As with DataFrames and Datasets APIs so with the spark.sql interface, you can conduct common data analysis we explored in the previous chapter; both the DataFrame as well as the spark.sql query computation undergo an identical journey in the Spark SQL engine (see Figure 3-2 in chapter 3), giving you the same results.

Note

All the three SQL queries above can be expressed with a DataFrame API equivalent query. For example, Query 1 can be expressed in the Python DataFrame API as:

from pyspark.sql.functions import col, desc

(df.select("distance", "origin", "destination")
.where(col("distance") > 1000)
.orderBy(desc("distance")).show())

(df.select("distance", "origin", "destination")
   .where("distance > 1000")
   .orderBy("distance", ascending=False).show(10)

As an exercise, convert the other SQL code from above to use the DataFrame API.

Also, note the similarity and readability between DataFrame API query and its equivalent SQL one. Further, both SQL and DataFrame queries compute to the same results.

+--------+------+-----------+
|distance|origin|destination|
+--------+------+-----------+
|4330    |HNL   |JFK        |
|4330    |HNL   |JFK        |
|4330    |HNL   |JFK        |
|4330    |HNL   |JFK        |
|4330    |HNL   |JFK        |
|4330    |HNL   |JFK        |
|4330    |HNL   |JFK        |
|4330    |HNL   |JFK        |
|4330    |HNL   |JFK        |
|4330    |HNL   |JFK        |
+--------+------+-----------+
only showing top 10 rows

As you can see from the above queries, using the Spark SQL interface to query data feels like you are writing a regular SQL query to a relational database table. Although the queries are in SQL, you can feel the similarity in readability and semantics to DataFrames API operations, which you encountered in chapter 3—and will explore more in the next chapter.

For you to be able to query structured data, as shown in the above examples, Spark manages all the complexities of creating and managing views and tables, both in memory and on disk, which leads us to discuss how tables and views are created and managed.

SQL Tables and Views

Tables hold data.

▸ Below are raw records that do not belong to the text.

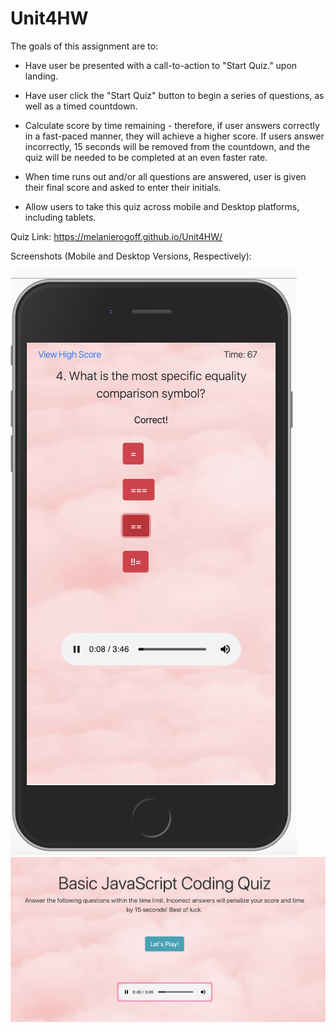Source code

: # Unit4HW

The goals of this assignment are to:

* Have user be presented with a call-to-action to "Start Quiz." upon landing. 

* Have user click the "Start Quiz" button to begin a series of questions, as well as a timed countdown.

* Calculate score by time remaining - therefore, if user answers correctly in a fast-paced manner, they will achieve a higher score. If users answer incorrectly, 15 seconds will be removed from the countdown, and the quiz will be needed to be completed at an even faster rate. 

* When time runs out and/or all questions are answered, user is given their final score and asked to enter their initials.

* Allow users to take this quiz across mobile and Desktop platforms, including tablets. 

Quiz Link: https://melanierogoff.github.io/Unit4HW/

Screenshots (Mobile and Desktop Versions, Respectively):

![Mobile View](assets/images/mobile.png)
![Desktop View](assets/images/desk.png)
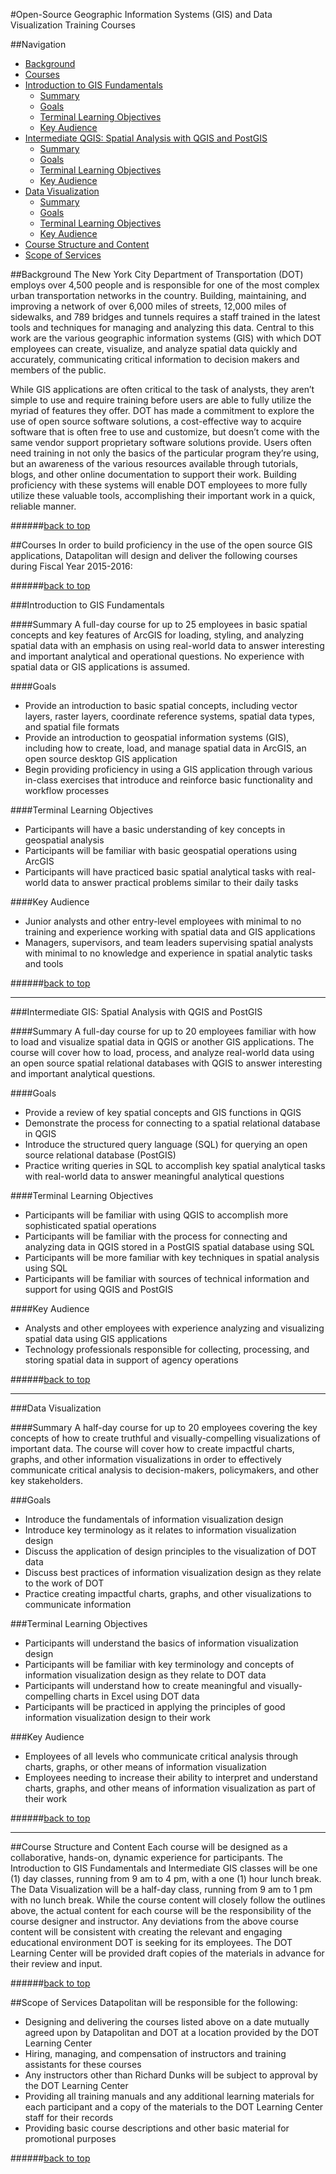 <a id="top"></a>
#Open-Source Geographic Information Systems (GIS) and Data Visualization Training Courses

##Navigation
+ [Background](#background)
+ [Courses](#courses)
+ [Introduction to GIS Fundamentals](#intro-gis)
	+ [Summary](#intro-sum)
	+ [Goals](#intro-goals)
	+ [Terminal Learning Objectives](#intro-tlo)
	+ [Key Audience](#intro-aud)
+ [Intermediate QGIS: Spatial Analysis with QGIS and PostGIS](#intermediate-qgis)
	+ [Summary](#intermediate-sum)
	+ [Goals](#intermediate-goals)
	+ [Terminal Learning Objectives](#intermediate-tlo)
	+ [Key Audience](#intermediate-aud)
+ [Data Visualization](#data-vis)
	+ [Summary](#data-vis-sum)
	+ [Goals](#data-vis-goals)
	+ [Terminal Learning Objectives](#data-vis-tlo)
	+ [Key Audience](#data-vis-aud)
+ [Course Structure and Content](#course-struct)
+ [Scope of Services](#scope-services)

<a id="background"></a>
##Background
The New York City Department of Transportation (DOT) employs over 4,500 people and is responsible for one of the most complex urban transportation networks in the country. Building, maintaining, and improving a network of over 6,000 miles of streets, 12,000 miles of sidewalks, and 789 bridges and tunnels requires a staff trained in the latest tools and techniques for managing and analyzing this data. Central to this work are the various geographic information systems (GIS) with which DOT employees can create, visualize, and analyze spatial data quickly and accurately, communicating critical information to decision makers and members of the public.

While GIS applications are often critical to the task of analysts, they aren’t simple to use and require training before users are able to fully utilize the myriad of features they offer. DOT has made a commitment to explore the use of open source software solutions, a cost-effective way to acquire software that is often free to use and customize, but doesn’t come with the same vendor support proprietary software solutions provide. Users often need training in not only the basics of the particular program they’re using, but an awareness of the various resources available through tutorials, blogs, and other online documentation to support their work. Building proficiency with these systems will enable DOT employees to more fully utilize these valuable tools, accomplishing their important work in a quick, reliable manner. 

######[back to top](#top)

<a id="courses"></a>
##Courses
In order to build proficiency in the use of the open source GIS applications, Datapolitan will design and deliver the following courses during Fiscal Year 2015-2016:

######[back to top](#top)

<a id="intro-gis"></a>
###Introduction to GIS Fundamentals

<a id="intro-sum"></a>
####Summary
A full-day course for up to 25 employees in basic spatial concepts and key features of ArcGIS for loading, styling, and analyzing spatial data with an emphasis on using real-world data to answer interesting and important analytical and operational questions. No experience with spatial data or GIS applications is assumed.

<a id="intro-goals"></a>
####Goals
+ Provide an introduction to basic spatial concepts, including vector layers, raster layers, coordinate reference systems, spatial data types, and spatial file formats
+ Provide an introduction to geospatial information systems (GIS), including how to create, load, and manage spatial data in ArcGIS, an open source desktop GIS application
+ Begin providing proficiency in using a GIS application through various in-class exercises that introduce and reinforce basic functionality and workflow processes

<a id="intro-tlo"></a>
####Terminal Learning Objectives
+ Participants will have a basic understanding of key concepts in geospatial analysis
+ Participants will be familiar with basic geospatial operations using ArcGIS
+ Participants will have practiced basic spatial analytical tasks with real-world data to answer practical problems similar to their daily tasks

<a id="intro-aud"></a>
####Key Audience
+ Junior analysts and other entry-level employees with minimal to no training and experience working with spatial data and GIS applications
+ Managers, supervisors, and team leaders supervising spatial analysts with minimal to no knowledge and experience in spatial analytic tasks and tools

######[back to top](#top)

- - - 

<a id="intermediate-qgis"></a>
###Intermediate GIS: Spatial Analysis with QGIS and PostGIS

<a id="intermediate-sum"></a>
####Summary
A full-day course for up to 20 employees familiar with how to load and visualize spatial data in QGIS or another GIS applications. The course will cover how to load, process, and analyze real-world data using an open source spatial relational databases with QGIS to answer interesting and important analytical questions.

<a id="intermediate-goals"></a>
####Goals
+ Provide a review of key spatial concepts and GIS functions in QGIS
+ Demonstrate the process for connecting to a spatial relational database in QGIS
+ Introduce the structured query language (SQL) for querying an open source relational database (PostGIS)
+ Practice writing queries in SQL to accomplish key spatial analytical tasks with real-world data to answer meaningful analytical questions

<a id="intermediate-tlo"></a>
####Terminal Learning Objectives
+ Participants will be familiar with using QGIS to accomplish more sophisticated spatial operations
+ Participants will be familiar with the process for connecting and analyzing data in QGIS stored in a PostGIS spatial database using SQL
+ Participants will be more familiar with key techniques in spatial analysis using SQL
+ Participants will be familiar with sources of technical information and support for using QGIS and PostGIS

<a id="intermediate-aud"></a>
####Key Audience
+ Analysts and other employees with experience analyzing and visualizing spatial data using GIS applications
+ Technology professionals responsible for collecting, processing, and storing spatial data in support of agency operations

######[back to top](#top)

- - -

<a id="data-vis"></a>
###Data Visualization

<a id="data-vis-sum"></a>
####Summary
A half-day course for up to 20 employees covering the key concepts of how to create truthful and visually-compelling visualizations of important data. The course will cover how to create impactful charts, graphs, and other information visualizations in order to effectively communicate critical analysis to decision-makers, policymakers, and other key stakeholders.

<a id="data-vis-goals"></a>
###Goals
+ Introduce the fundamentals of information visualization design
+ Introduce key terminology as it relates to information visualization design
+ Discuss the application of design principles to the visualization of DOT data
+ Discuss best practices of information visualization design as they relate to the work of DOT
+ Practice creating impactful charts, graphs, and other visualizations to communicate information 

<a id="data-vis-tlo"></a>
###Terminal Learning Objectives
+ Participants will understand the basics of information visualization design
+ Participants will be familiar with key terminology and concepts of information visualization design as they relate to DOT data 
+ Participants will understand how to create meaningful and visually-compelling charts in Excel using DOT data
+ Participants will be practiced in applying the principles of good information visualization design to their work

<a id="data-vis-aud"></a>
###Key Audience
+ Employees of all levels who communicate critical analysis through charts, graphs, or other means of information visualization
+ Employees needing to increase their ability to interpret and understand charts, graphs, and other means of information visualization as part of their work

######[back to top](#top)

- - - 

<a id="course-struct"></a>
##Course Structure and Content
Each course will be designed as a collaborative, hands-on, dynamic experience for participants. The Introduction to GIS Fundamentals and Intermediate GIS classes will be one (1) day classes, running from 9 am to 4 pm, with a one (1) hour lunch break. The Data Visualization will be a half-day class, running from 9 am to 1 pm with no lunch break. While the course content will closely follow the outlines above, the actual content for each course will be the responsibility of the course designer and instructor. Any deviations from the above course content will be consistent with creating the relevant and engaging educational environment DOT is seeking for its employees. The DOT Learning Center will be provided draft copies of the materials in advance for their review and input.

######[back to top](#top)

<a id="scope-services"></a>
##Scope of Services
Datapolitan will be responsible for the following:

+ Designing and delivering the courses listed above on a date mutually agreed upon by Datapolitan and DOT at a location provided by the DOT Learning Center
+ Hiring, managing, and compensation of instructors and training assistants for these courses
+ Any instructors other than Richard Dunks will be subject to approval by the DOT Learning Center
+ Providing all training manuals and any additional learning materials for each participant and a copy of the materials to the DOT Learning Center staff for their records
+ Providing basic course descriptions and other basic material for promotional purposes

######[back to top](#top)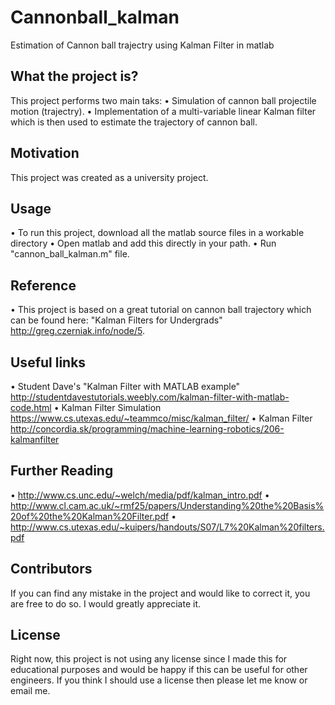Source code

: # Cannonball_kalman
Estimation of Cannon ball trajectry using Kalman Filter in matlab

## What the project is?
This project performs two main taks:
• Simulation of cannon ball projectile motion (trajectry).
• Implementation of a multi-variable linear Kalman filter which is then used to estimate the trajectory of cannon ball.

## Motivation
This project was created as a university project.

## Usage
• To run this project, download all the matlab source files in a workable directory
• Open matlab and add this directly in your path.
• Run "cannon_ball_kalman.m" file.

## Reference
• This project is based on a great tutorial on cannon ball trajectory which can be found here:
"Kalman Filters for Undergrads" http://greg.czerniak.info/node/5.

## Useful links
• Student Dave's "Kalman Filter with MATLAB example" http://studentdavestutorials.weebly.com/kalman-filter-with-matlab-code.html
• Kalman Filter Simulation https://www.cs.utexas.edu/~teammco/misc/kalman_filter/
• Kalman Filter http://concordia.sk/programming/machine-learning-robotics/206-kalmanfilter

## Further Reading
• http://www.cs.unc.edu/~welch/media/pdf/kalman_intro.pdf
• http://www.cl.cam.ac.uk/~rmf25/papers/Understanding%20the%20Basis%20of%20the%20Kalman%20Filter.pdf
• http://www.cs.utexas.edu/~kuipers/handouts/S07/L7%20Kalman%20filters.pdf

## Contributors
If you can find any mistake in the project and would like to correct it, you are free to do so. I would greatly appreciate it.

## License
Right now, this project is not using any license since I made this for educational purposes and would be happy if this can be useful for other engineers. If you think I should use a license then please let me know or email me.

Associated with each table in Spark is its relevant metadata, which is information about a table and data, such as schema, description, table name, database name, column names, partitions, the physical location where the actual data resides, etc. All this is stored in a central metastore.

Instead of having a separate metastore for Spark tables, Spark uses Apache Hive metastore as its metastore located under the Hive warehouse default location: /user/hive/warehouse. Hive uses this location to persist all metadata about your table (e.g., schema, table name, columns, description, etc.). However, you may change the default location by setting the Spark config spark.sql.warehouse.dir to another location.

Unmanaged vs Managed Tables

Spark allows you to create two types of tables: unmanaged and managed. For managed tables, Spark manages both the metadata and data on the file store. This could be local file system, HDFS, or an object store such as Amazon S3 or Azure Blob.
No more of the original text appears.